BANDE DESSINEE. La chronique BD de Philippe Degouy.
« Gunfighter » tome 1. Dessin de Michel Rouge. Scénario de Christophe Bec. Collection 24 x 32. Editions Glénat, 56 pages, 14,50 euros.

Au gré des parutions d’albums, le genre western prouve qu’il est loin d’être un genre mort et enterré. Pour preuve, cette nouvelle série entamée aux éditions Glénat, Gunfighter. Vous avez ramené de l’or ? Non, juste un peu de plomb !

Colorado 1886. De violents orages ont frappé la région. De nombreuses vaches sont mortes noyées ou prises au piège de ces satanés barbelés. Appelés par les fermiers la corde du diable. Des barbelés qui figurent au coeur du conflit qui sévit depuis des années entre la famille Cotten et la puissante famille Wallace. C’est dans ce contexte qu’apparaît l’étranger. Un homme retrouvé, blessé par balle, par la famille Cotten. Un inconnu qui intrigue ses hôtes par son armement de professionnel. Jour après jour, il retrouve la santé et avoue être un gunfighter. Un tireur d’élite qui loue ses services. Un talent qui pourrait bien servir la famille Cotten à conserver ses terres face aux pressions insistantes des Wallace…

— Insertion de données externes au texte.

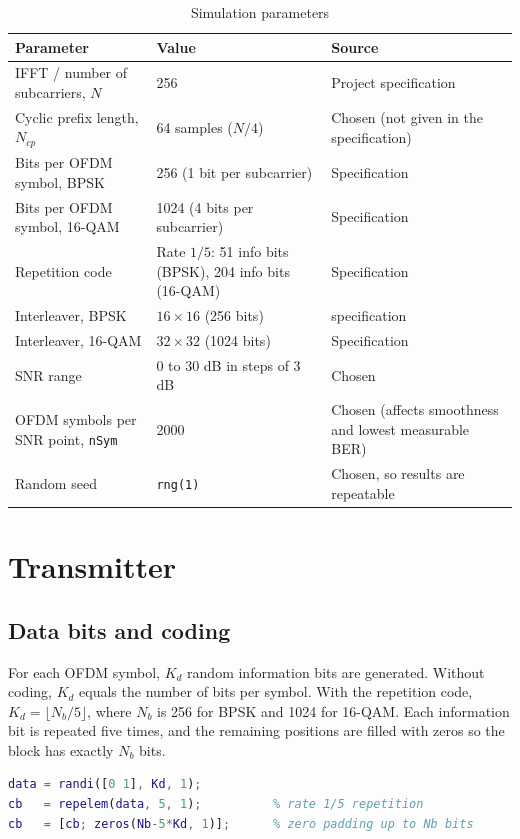 \documentclass[11pt,a4paper]{article}
\begin{document}
\begin{table}[H]
\centering
\caption{Simulation parameters}
\begin{tabular}{p{5.6cm} p{4.6cm} p{4.6cm}}
\toprule
\textbf{Parameter} & \textbf{Value} & \textbf{Source} \\
\midrule
IFFT / number of subcarriers, $N$ & 256 & Project specification \\
Cyclic prefix length, $N_{cp}$ & 64 samples ($N/4$) & Chosen (not given in the specification) \\
Bits per OFDM symbol, BPSK & 256 (1 bit per subcarrier) & Specification \\
Bits per OFDM symbol, 16-QAM & 1024 (4 bits per subcarrier) & Specification \\
Repetition code & Rate $1/5$: 51 info bits (BPSK), 204 info bits (16-QAM) & Specification \\
Interleaver, BPSK & $16 \times 16$ (256 bits) & specification  \\
Interleaver, 16-QAM & $32 \times 32$ (1024 bits) & Specification \\
SNR range & 0 to 30 dB in steps of 3 dB & Chosen \\
OFDM symbols per SNR point, \texttt{nSym} & 2000 & Chosen (affects smoothness and lowest measurable BER) \\
Random seed & \texttt{rng(1)} & Chosen, so results are repeatable \\
\bottomrule
\end{tabular}
\end{table}

\section{Transmitter}

\subsection{Data bits and coding}

For each OFDM symbol, $K_d$ random information bits are generated. Without coding, $K_d$ equals the number of bits per symbol. With the repetition code, $K_d = \lfloor N_b/5 \rfloor$, where $N_b$ is 256 for BPSK and 1024 for 16-QAM. Each information bit is repeated five times, and the remaining positions are filled with zeros so the block has exactly $N_b$ bits.

\begin{lstlisting}[language=Matlab]
data = randi([0 1], Kd, 1);
cb   = repelem(data, 5, 1);          % rate 1/5 repetition
cb   = [cb; zeros(Nb-5*Kd, 1)];      % zero padding up to Nb bits
\end{lstlisting}
\end{document}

Avec la nouvelle série Gunfighter qui débute aux éditions Glénat, Christophe Bec au scénario et Michel Rouge au dessin apportent une nouvelle bouffée d’oxygène au genre western.

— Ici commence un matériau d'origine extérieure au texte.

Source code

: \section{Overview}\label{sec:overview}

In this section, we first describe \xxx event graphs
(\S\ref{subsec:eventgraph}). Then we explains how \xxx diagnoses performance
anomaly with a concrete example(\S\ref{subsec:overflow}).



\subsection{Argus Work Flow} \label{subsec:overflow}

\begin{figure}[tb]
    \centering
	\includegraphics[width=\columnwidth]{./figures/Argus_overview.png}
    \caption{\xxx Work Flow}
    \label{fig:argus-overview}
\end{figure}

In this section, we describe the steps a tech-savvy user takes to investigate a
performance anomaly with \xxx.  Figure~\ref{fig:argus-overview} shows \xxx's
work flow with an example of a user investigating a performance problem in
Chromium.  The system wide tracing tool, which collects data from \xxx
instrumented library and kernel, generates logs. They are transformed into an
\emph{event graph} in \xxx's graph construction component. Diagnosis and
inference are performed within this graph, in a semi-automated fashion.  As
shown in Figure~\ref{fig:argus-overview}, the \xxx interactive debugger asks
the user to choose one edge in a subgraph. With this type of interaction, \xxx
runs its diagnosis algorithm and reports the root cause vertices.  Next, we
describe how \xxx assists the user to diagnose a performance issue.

Michel Rouge au dessin peut se targuer d’avoir déjà participé à des séries western mythiques, comme Marshall Blueberry ou la reprise de la série Comanche, créée par Hermann et Greg. Cette BD adresse d’ailleurs un clin d’oeil appuyé au premier tome de la série Comanche, Red Dust. Un tireur d’élite qui débarque au coeur d’un ranch sur le point de lâcher prise face aux puissants. Nul doute que les amateurs de grands espaces auront apprécié l’hommage. Tout comme les cinéphiles qui relèveront un autre clin d’oeil, adressé au cinéma de Clint Eastwood celui-là. Avec une planche qui reprend la scène finale du film Sudden Impact.

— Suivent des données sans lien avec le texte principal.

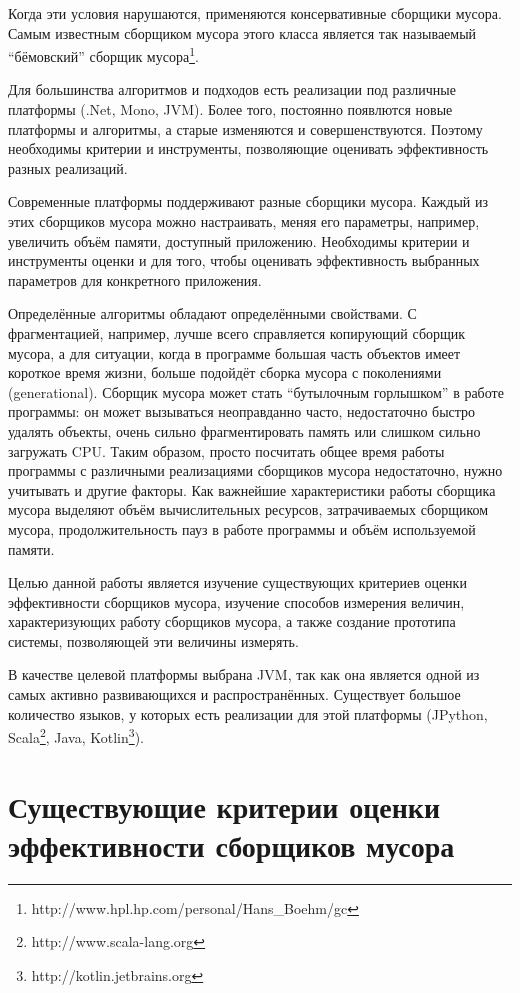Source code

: Когда эти условия нарушаются, применяются консервативные сборщики мусора. Самым известным
сборщиком мусора этого класса является так называемый ``бёмовский''
сборщик мусора\footnote{http://www.hpl.hp.com/personal/Hans\_Boehm/gc}. 

Для большинства алгоритмов и подходов есть реализации под различные платформы (.Net,
Mono, JVM). Более того, постоянно появлются новые платформы и алгоритмы, а старые 
изменяются и совершенствуются. Поэтому необходимы критерии
и инструменты, позволяющие оценивать эффективность разных реализаций.

Современные платформы поддерживают разные сборщики мусора. Каждый из этих сборщиков мусора можно 
настраивать, меняя его параметры, например, увеличить объём памяти, доступный приложению. 
Необходимы критерии и инструменты оценки и для того, чтобы оценивать
эффективность выбранных параметров для конкретного приложения. 

Определённые алгоритмы обладают определёнными свойствами. С фрагментацией, например, лучше всего 
справляется копирующий сборщик мусора, а для ситуации, когда в программе большая
часть объектов имеет короткое время жизни, больше подойдёт сборка мусора с поколениями (generational).
Сборщик мусора может стать ``бутылочным горлышком'' в работе программы: он может вызываться
неоправданно часто, недостаточно быстро удалять объекты, очень сильно фрагментировать 
память или слишком сильно загружать CPU. Таким образом, просто посчитать общее время 
работы программы с различными реализациями сборщиков мусора недостаточно, нужно 
учитывать и другие факторы. Как важнейшие характеристики работы сборщика мусора выделяют
объём вычислительных ресурсов, затрачиваемых сборщиком мусора, продолжительность
пауз в работе программы и объём используемой памяти.

Целью данной работы является изучение существующих критериев оценки эффективности сборщиков 
мусора, изучение способов измерения величин, характеризующих работу сборщиков мусора,
а также создание прототипа системы, позволяющей эти величины измерять. 

В качестве целевой платформы выбрана JVM, так как она является одной из самых активно 
развивающихся и распространённых. Существует большое количество языков, у которых 
есть реализации для этой платформы (JPython, Scala\footnote{http://www.scala-lang.org},
Java, Kotlin\footnote{http://kotlin.jetbrains.org}).

\section{Существующие критерии оценки эффективности сборщиков мусора}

Des planches de Michel Rouge au trait réaliste dont la beauté est encore accentuée par le coloriage réalisé par Corentin Rouge. Quant à Christophe Bec, nul ne pourra lui reprocher d’être cantonné dans un genre particulier. Après son scénario réalisé pour le récent opus de la saga gore Bikini Atoll, publié également chez Glénat, celui de Gunfighter le renvoie avec le même talent dans les plaines de l’Ouest. Un scénario classique, certes, mais efficace, qui laisse entrevoir une saga mouvementée, à l’odeur de plomb.